- Location: 1900 Hutton Road, Nipomo, California
- Coordinates: 35°00′09″N 120°26′31″W﻿ / ﻿35.0026°N 120.4419°W
- Opened: 1964
- Major events: IMCA USAC CRA High Limit Racing NASCAR Winston West Series (formerly) World of Outlaws (1981–2021)
- Surface: dirt
- Length: 0.333 mi (0.536 km)
- Turns: 4

= Santa Maria Speedway =

Santa Maria Speedway is a motorsports facility located in Nipomo, California. The track, a dirt oval short track, has for decades been a regular host of sprint car races in several series. It also has a history of stock car races.

==Description==
A short track, Santa Maria Speedway is a high-banked, 0.333 mile dirt surfaced oval. It is considered to be in a scenic location, built into the side of a mountain near to the Pacific Ocean. The track was originally 0.25 mile when it opened.

==History==
Opened on May 30, 1964, the Santa Maria Speedway was constructed and long operated by Doug Foot, an electrical and plumbing business owner. Doug and his wife, Nettie, long ran the track. In his decades of promoting races held at the track, Foot received national racing industry accolades.

Stock car racing was a significant form of racing at the track in its early history.
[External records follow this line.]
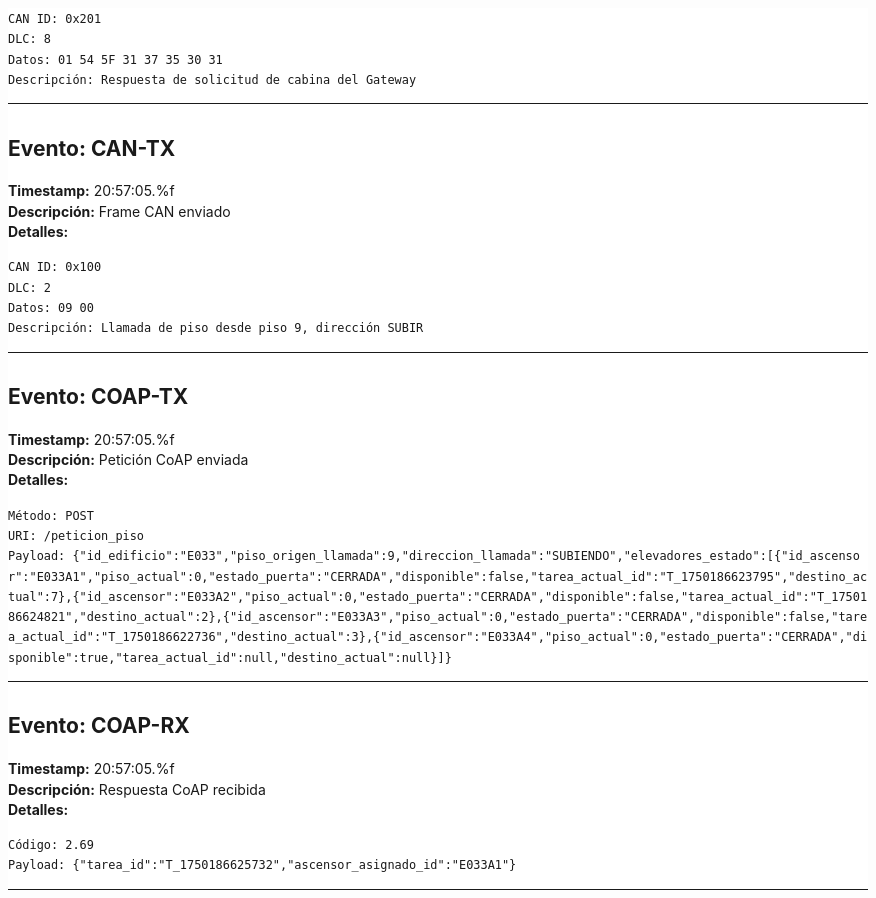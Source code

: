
 ```
CAN ID: 0x201
DLC: 8
Datos: 01 54 5F 31 37 35 30 31 
Descripción: Respuesta de solicitud de cabina del Gateway
```

---

## Evento: CAN-TX

**Timestamp:** 20:57:05.%f  
**Descripción:** Frame CAN enviado  
**Detalles:**

```
CAN ID: 0x100
DLC: 2
Datos: 09 00 
Descripción: Llamada de piso desde piso 9, dirección SUBIR
```

---

## Evento: COAP-TX

**Timestamp:** 20:57:05.%f  
**Descripción:** Petición CoAP enviada  
**Detalles:**

```
Método: POST
URI: /peticion_piso
Payload: {"id_edificio":"E033","piso_origen_llamada":9,"direccion_llamada":"SUBIENDO","elevadores_estado":[{"id_ascensor":"E033A1","piso_actual":0,"estado_puerta":"CERRADA","disponible":false,"tarea_actual_id":"T_1750186623795","destino_actual":7},{"id_ascensor":"E033A2","piso_actual":0,"estado_puerta":"CERRADA","disponible":false,"tarea_actual_id":"T_1750186624821","destino_actual":2},{"id_ascensor":"E033A3","piso_actual":0,"estado_puerta":"CERRADA","disponible":false,"tarea_actual_id":"T_1750186622736","destino_actual":3},{"id_ascensor":"E033A4","piso_actual":0,"estado_puerta":"CERRADA","disponible":true,"tarea_actual_id":null,"destino_actual":null}]}
```

---

## Evento: COAP-RX

**Timestamp:** 20:57:05.%f  
**Descripción:** Respuesta CoAP recibida  
**Detalles:**

```
Código: 2.69
Payload: {"tarea_id":"T_1750186625732","ascensor_asignado_id":"E033A1"}
```

---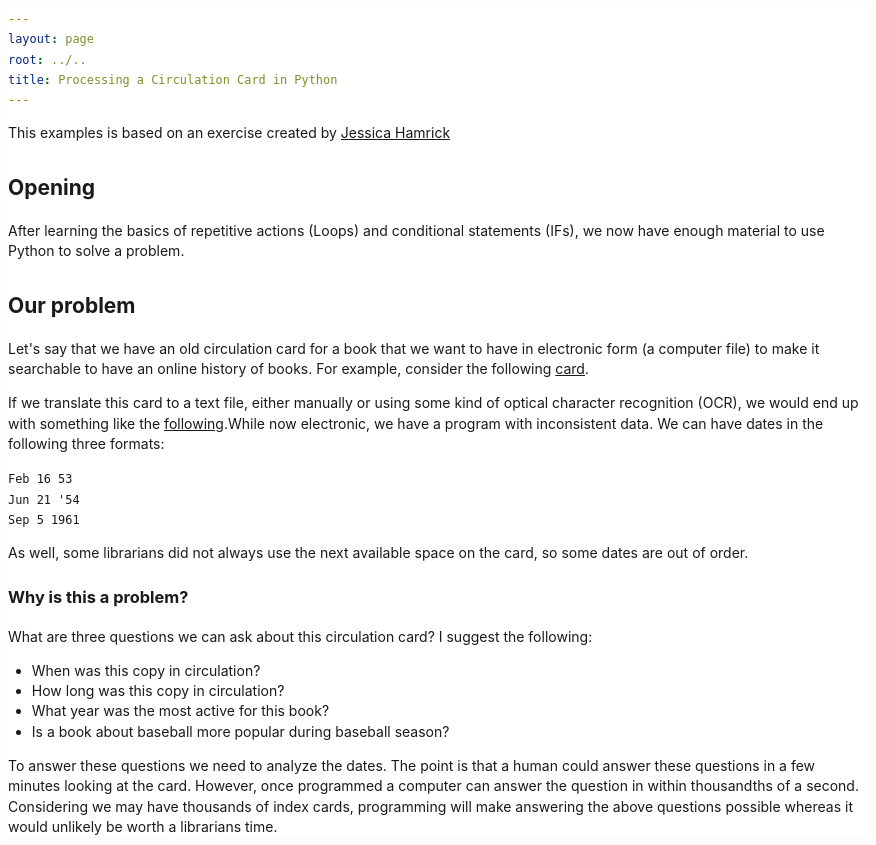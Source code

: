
 ```yaml
---
layout: page
root: ../..
title: Processing a Circulation Card in Python 
---
```


This examples is based on an exercise created by [Jessica Hamrick](https://github.com/jhamrick/library-exercise)

## Opening

After learning the basics of repetitive actions (Loops) and conditional statements (IFs), we now have enough material
to use Python to solve a problem.

## Our problem

Let's say that we have an old circulation card for a book that we want to have
in electronic form (a computer file) to make it searchable to have an online
history of books.  For example, consider the following
[card](http://2.bp.blogspot.com/-6VxNTXpOnoc/URh4RVpm6wI/AAAAAAAAPEQ/c6mhrcTgEiw/s1600/duedate.jpg).

If we translate this card to a text file, either manually or using some kind
of optical character recognition (OCR), we would end up with something like
the
[following](./files/library-card.txt).While
now electronic, we have a program with inconsistent data.  We can have dates
in the following three formats:

    Feb 16 53
    Jun 21 '54
    Sep 5 1961

As well, some librarians did not always use the next available space on the card, so some dates are out of order.

### Why is this a problem?

What are three questions we can ask about this circulation card?  I suggest the following:

- When was this copy in circulation?
- How long was this copy in circulation?
- What year was the most active for this book?
- Is a book about baseball more popular during baseball season?

To answer these questions we need to analyze the dates.  The point is that
a human could answer these questions in a few minutes looking at the card.
However, once programmed a computer can answer the question in within
thousandths of a second.  Considering we may have thousands of index cards,
programming will make answering the above questions possible whereas it would
unlikely be worth a librarians time.
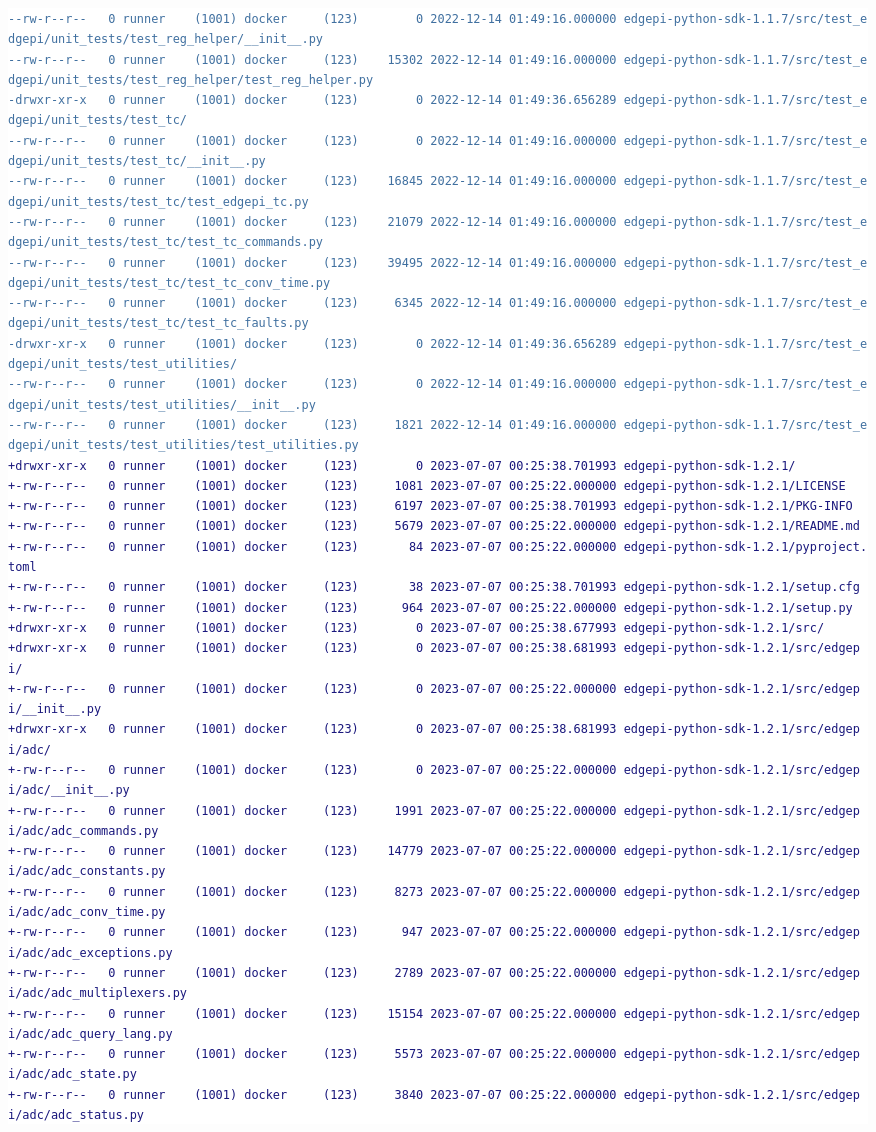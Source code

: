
 ```diff
--rw-r--r--   0 runner    (1001) docker     (123)        0 2022-12-14 01:49:16.000000 edgepi-python-sdk-1.1.7/src/test_edgepi/unit_tests/test_reg_helper/__init__.py
--rw-r--r--   0 runner    (1001) docker     (123)    15302 2022-12-14 01:49:16.000000 edgepi-python-sdk-1.1.7/src/test_edgepi/unit_tests/test_reg_helper/test_reg_helper.py
-drwxr-xr-x   0 runner    (1001) docker     (123)        0 2022-12-14 01:49:36.656289 edgepi-python-sdk-1.1.7/src/test_edgepi/unit_tests/test_tc/
--rw-r--r--   0 runner    (1001) docker     (123)        0 2022-12-14 01:49:16.000000 edgepi-python-sdk-1.1.7/src/test_edgepi/unit_tests/test_tc/__init__.py
--rw-r--r--   0 runner    (1001) docker     (123)    16845 2022-12-14 01:49:16.000000 edgepi-python-sdk-1.1.7/src/test_edgepi/unit_tests/test_tc/test_edgepi_tc.py
--rw-r--r--   0 runner    (1001) docker     (123)    21079 2022-12-14 01:49:16.000000 edgepi-python-sdk-1.1.7/src/test_edgepi/unit_tests/test_tc/test_tc_commands.py
--rw-r--r--   0 runner    (1001) docker     (123)    39495 2022-12-14 01:49:16.000000 edgepi-python-sdk-1.1.7/src/test_edgepi/unit_tests/test_tc/test_tc_conv_time.py
--rw-r--r--   0 runner    (1001) docker     (123)     6345 2022-12-14 01:49:16.000000 edgepi-python-sdk-1.1.7/src/test_edgepi/unit_tests/test_tc/test_tc_faults.py
-drwxr-xr-x   0 runner    (1001) docker     (123)        0 2022-12-14 01:49:36.656289 edgepi-python-sdk-1.1.7/src/test_edgepi/unit_tests/test_utilities/
--rw-r--r--   0 runner    (1001) docker     (123)        0 2022-12-14 01:49:16.000000 edgepi-python-sdk-1.1.7/src/test_edgepi/unit_tests/test_utilities/__init__.py
--rw-r--r--   0 runner    (1001) docker     (123)     1821 2022-12-14 01:49:16.000000 edgepi-python-sdk-1.1.7/src/test_edgepi/unit_tests/test_utilities/test_utilities.py
+drwxr-xr-x   0 runner    (1001) docker     (123)        0 2023-07-07 00:25:38.701993 edgepi-python-sdk-1.2.1/
+-rw-r--r--   0 runner    (1001) docker     (123)     1081 2023-07-07 00:25:22.000000 edgepi-python-sdk-1.2.1/LICENSE
+-rw-r--r--   0 runner    (1001) docker     (123)     6197 2023-07-07 00:25:38.701993 edgepi-python-sdk-1.2.1/PKG-INFO
+-rw-r--r--   0 runner    (1001) docker     (123)     5679 2023-07-07 00:25:22.000000 edgepi-python-sdk-1.2.1/README.md
+-rw-r--r--   0 runner    (1001) docker     (123)       84 2023-07-07 00:25:22.000000 edgepi-python-sdk-1.2.1/pyproject.toml
+-rw-r--r--   0 runner    (1001) docker     (123)       38 2023-07-07 00:25:38.701993 edgepi-python-sdk-1.2.1/setup.cfg
+-rw-r--r--   0 runner    (1001) docker     (123)      964 2023-07-07 00:25:22.000000 edgepi-python-sdk-1.2.1/setup.py
+drwxr-xr-x   0 runner    (1001) docker     (123)        0 2023-07-07 00:25:38.677993 edgepi-python-sdk-1.2.1/src/
+drwxr-xr-x   0 runner    (1001) docker     (123)        0 2023-07-07 00:25:38.681993 edgepi-python-sdk-1.2.1/src/edgepi/
+-rw-r--r--   0 runner    (1001) docker     (123)        0 2023-07-07 00:25:22.000000 edgepi-python-sdk-1.2.1/src/edgepi/__init__.py
+drwxr-xr-x   0 runner    (1001) docker     (123)        0 2023-07-07 00:25:38.681993 edgepi-python-sdk-1.2.1/src/edgepi/adc/
+-rw-r--r--   0 runner    (1001) docker     (123)        0 2023-07-07 00:25:22.000000 edgepi-python-sdk-1.2.1/src/edgepi/adc/__init__.py
+-rw-r--r--   0 runner    (1001) docker     (123)     1991 2023-07-07 00:25:22.000000 edgepi-python-sdk-1.2.1/src/edgepi/adc/adc_commands.py
+-rw-r--r--   0 runner    (1001) docker     (123)    14779 2023-07-07 00:25:22.000000 edgepi-python-sdk-1.2.1/src/edgepi/adc/adc_constants.py
+-rw-r--r--   0 runner    (1001) docker     (123)     8273 2023-07-07 00:25:22.000000 edgepi-python-sdk-1.2.1/src/edgepi/adc/adc_conv_time.py
+-rw-r--r--   0 runner    (1001) docker     (123)      947 2023-07-07 00:25:22.000000 edgepi-python-sdk-1.2.1/src/edgepi/adc/adc_exceptions.py
+-rw-r--r--   0 runner    (1001) docker     (123)     2789 2023-07-07 00:25:22.000000 edgepi-python-sdk-1.2.1/src/edgepi/adc/adc_multiplexers.py
+-rw-r--r--   0 runner    (1001) docker     (123)    15154 2023-07-07 00:25:22.000000 edgepi-python-sdk-1.2.1/src/edgepi/adc/adc_query_lang.py
+-rw-r--r--   0 runner    (1001) docker     (123)     5573 2023-07-07 00:25:22.000000 edgepi-python-sdk-1.2.1/src/edgepi/adc/adc_state.py
+-rw-r--r--   0 runner    (1001) docker     (123)     3840 2023-07-07 00:25:22.000000 edgepi-python-sdk-1.2.1/src/edgepi/adc/adc_status.py
```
Several NASCAR-sanctioned races were held at the track in the 1970s.

The opening event at the track was a sprint car race sanctioned by the California Racing Association. By the 1980s, sprint car racing had become the more prominent form of racing held at the track. Many World of Outlaws races held there. World of Outlaws first raced at the track in 1981, and by 2000 had held 17 races at the track. World of Outlaws had most-recently planned to race at the track in 2020 and 2021, but canceled these races due to the COVID-19 pandemic.

In more recent decades, many wingless sprint car races have been held at the track, including races sponsored by United States Auto Club (USAC) and Champion Racing Association (CRA).

In 2021, it was announced that the track would close. Increased expenses and complaints from neighbors being cited. The race closed in November 2022. In May 2024, the track re-opened under the new ownership of David Castaneda, the track's former general manager. Races that have been held at the track since reopening include ones sanctioned by International Motor Contest Association (IMCA), High Limit Racing, West Coast ProStocks, and Hobby Stocks.